Although the Powder River Basin has looked invincible for the last 20 years, limits to growth are appearing. First, the railroads reached a capacity level of 63 trains per day during 2001 but could not sustain that level for any ninety-day period. Obviously, railroad capacity will grow but it will take time and money. Short- term constraints exist for all the mines material handling systems in general and crushing capacity in particular. One material handling system (that I am intimately familiar with) cost $18million and required a year’s construction time. This does not include permitting time that is always a consideration in the Basin.
 
Secondly, the acquisition of reserves has become an increasingly costly exercise. Uncontested reserves cost $0.20 per ton in 1998. A recent contested Lease By Application (LBA) cost in excess of $0.70 per ton of reserves. More interestingly, this represents approximately $1.00 per produced ton for the next five years for the acquirer. The next LBA’s to be contested could well drive the figure toward $1.00 per ton of reserves. Returns on assets over the last ten years make it increasingly likely that capital rationing will occur and further consolidation will take place as well.

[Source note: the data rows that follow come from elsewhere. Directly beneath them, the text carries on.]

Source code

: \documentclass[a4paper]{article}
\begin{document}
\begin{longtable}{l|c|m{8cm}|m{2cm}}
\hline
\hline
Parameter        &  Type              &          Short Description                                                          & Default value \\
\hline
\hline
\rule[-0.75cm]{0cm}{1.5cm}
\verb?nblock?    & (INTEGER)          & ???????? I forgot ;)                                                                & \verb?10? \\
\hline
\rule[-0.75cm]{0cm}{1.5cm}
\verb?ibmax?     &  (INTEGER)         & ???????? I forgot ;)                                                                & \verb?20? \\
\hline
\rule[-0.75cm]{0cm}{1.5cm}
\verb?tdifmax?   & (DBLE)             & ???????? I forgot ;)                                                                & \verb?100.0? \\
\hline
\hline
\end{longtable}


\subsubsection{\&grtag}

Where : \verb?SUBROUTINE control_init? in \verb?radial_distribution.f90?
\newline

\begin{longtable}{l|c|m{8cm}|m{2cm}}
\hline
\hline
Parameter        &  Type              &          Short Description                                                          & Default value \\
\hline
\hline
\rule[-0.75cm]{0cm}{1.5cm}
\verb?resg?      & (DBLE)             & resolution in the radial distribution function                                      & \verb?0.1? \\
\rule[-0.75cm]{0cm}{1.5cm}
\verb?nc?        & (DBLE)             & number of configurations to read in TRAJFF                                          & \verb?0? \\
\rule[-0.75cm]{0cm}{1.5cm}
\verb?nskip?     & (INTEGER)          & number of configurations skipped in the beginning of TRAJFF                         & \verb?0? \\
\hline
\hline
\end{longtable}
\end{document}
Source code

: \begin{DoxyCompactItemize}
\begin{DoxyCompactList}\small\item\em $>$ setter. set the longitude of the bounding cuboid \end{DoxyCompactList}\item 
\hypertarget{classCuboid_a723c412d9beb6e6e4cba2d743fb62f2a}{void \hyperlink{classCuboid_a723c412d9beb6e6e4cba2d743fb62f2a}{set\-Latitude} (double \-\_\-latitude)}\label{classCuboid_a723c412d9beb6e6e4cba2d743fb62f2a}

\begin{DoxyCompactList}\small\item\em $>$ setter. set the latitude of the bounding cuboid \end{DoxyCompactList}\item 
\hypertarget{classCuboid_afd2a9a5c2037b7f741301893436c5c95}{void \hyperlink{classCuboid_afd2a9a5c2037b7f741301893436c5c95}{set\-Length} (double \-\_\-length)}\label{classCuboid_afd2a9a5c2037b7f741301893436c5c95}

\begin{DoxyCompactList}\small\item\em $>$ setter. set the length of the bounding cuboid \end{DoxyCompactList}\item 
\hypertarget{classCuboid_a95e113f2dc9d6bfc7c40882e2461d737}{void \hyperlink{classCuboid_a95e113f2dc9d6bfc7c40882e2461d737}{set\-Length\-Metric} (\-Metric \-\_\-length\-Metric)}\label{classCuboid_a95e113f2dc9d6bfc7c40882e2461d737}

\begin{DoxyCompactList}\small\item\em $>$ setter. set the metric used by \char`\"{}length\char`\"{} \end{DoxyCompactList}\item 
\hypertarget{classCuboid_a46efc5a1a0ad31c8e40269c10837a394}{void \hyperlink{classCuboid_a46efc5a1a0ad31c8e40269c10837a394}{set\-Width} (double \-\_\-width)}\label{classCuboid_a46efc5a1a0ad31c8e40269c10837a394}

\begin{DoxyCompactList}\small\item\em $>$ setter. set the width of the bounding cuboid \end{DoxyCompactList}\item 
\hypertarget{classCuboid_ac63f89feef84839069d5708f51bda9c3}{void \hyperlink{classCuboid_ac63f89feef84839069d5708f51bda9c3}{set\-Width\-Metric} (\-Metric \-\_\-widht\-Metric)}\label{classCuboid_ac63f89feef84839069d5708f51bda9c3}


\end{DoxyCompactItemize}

With the results announced by Vulcan Capital Management (Vulcan) for the last two years, an argument can be made that there is still one too many producers in the Basin.
 
Finally, the Powder River Basin is not immune to regulatory risks. Recent proposals by the Executive and Legislative Branch of government will severely limit releases of mercury into the atmosphere. Under either scenario, the Powder River Basin will be significantly impacted. Comparatively, the PRB has the highest levels of organic mercury and therefore, since there is no best available mercury removal technology, will face limits on its application as a fuel source. For several years, permits have been contested and inspections have focused on fugitive dust produced by cast blasting techniques and haul road usage. This attention will only increase as the industry relies on these techniques. Additionally, with increasing depth, the highwalls that are developed by the draglines will attract scrutiny from MSHA. Should MSHA choose to require ground control plans, the ability of draglines to operate would be severely constrained.
 
For the forgoing reasons, interruptions in supply from the major coal producing basins can and should be expected. The historian’s question: Then what is the concentration of this paper.
 
FUEL SUPPLY CONTRACTING REGIME
 
Given the challenges outlined above and the market realities expressed in the OTC trading regimes of the Pittsburgh, Big Sandy and Powder River typical coals, the question naturally arises: Then What?
At this time I’d like to consider some thoughts on contracting for fuel supply that might effect a new risk sharing mechanism and allow operators to plan and operate their mines most efficiently and finance the necessary capital plant to remain reliable suppliers of cheap energy. Short of significant increases in price these are contractual issues that may improve the operators’ ability to continue a stable, dependable supply.

Suspension/Termination
Fuel supply agreements must allow either party to suspend shipments until disputed quality issues can be settled. The UCC provides for operators to offer reasonable assurances for future compliance. In the most alarming cases both parties need the option of terminating the contractual relationship short of corporate suicide. In the future, sources of coal will become more susceptible to geological and quality aberrations and the fuel supply agreement should be drafted to acknowledge the increased variability and risks associated with producing coal from more difficult and less attractive reserve bodies. Additionally, the agreement should provide as much flexibility for the operator on scheduled deliveries as is practicable. It is not clear that the historical reliability of shippers can be depended upon going forward. Therefore, in order to avoid costly arbitration and/or litigation, a more flexible approach to suspension/termination is necessary.

Warranties
It becomes, for operators, important to limit express warranties and disclaim any implied warranty for fitness of purpose and merchantability. In the current environment when source agreements are increasingly turning to supply agreements operators face evermore risks with the possibility of an agreement being traded.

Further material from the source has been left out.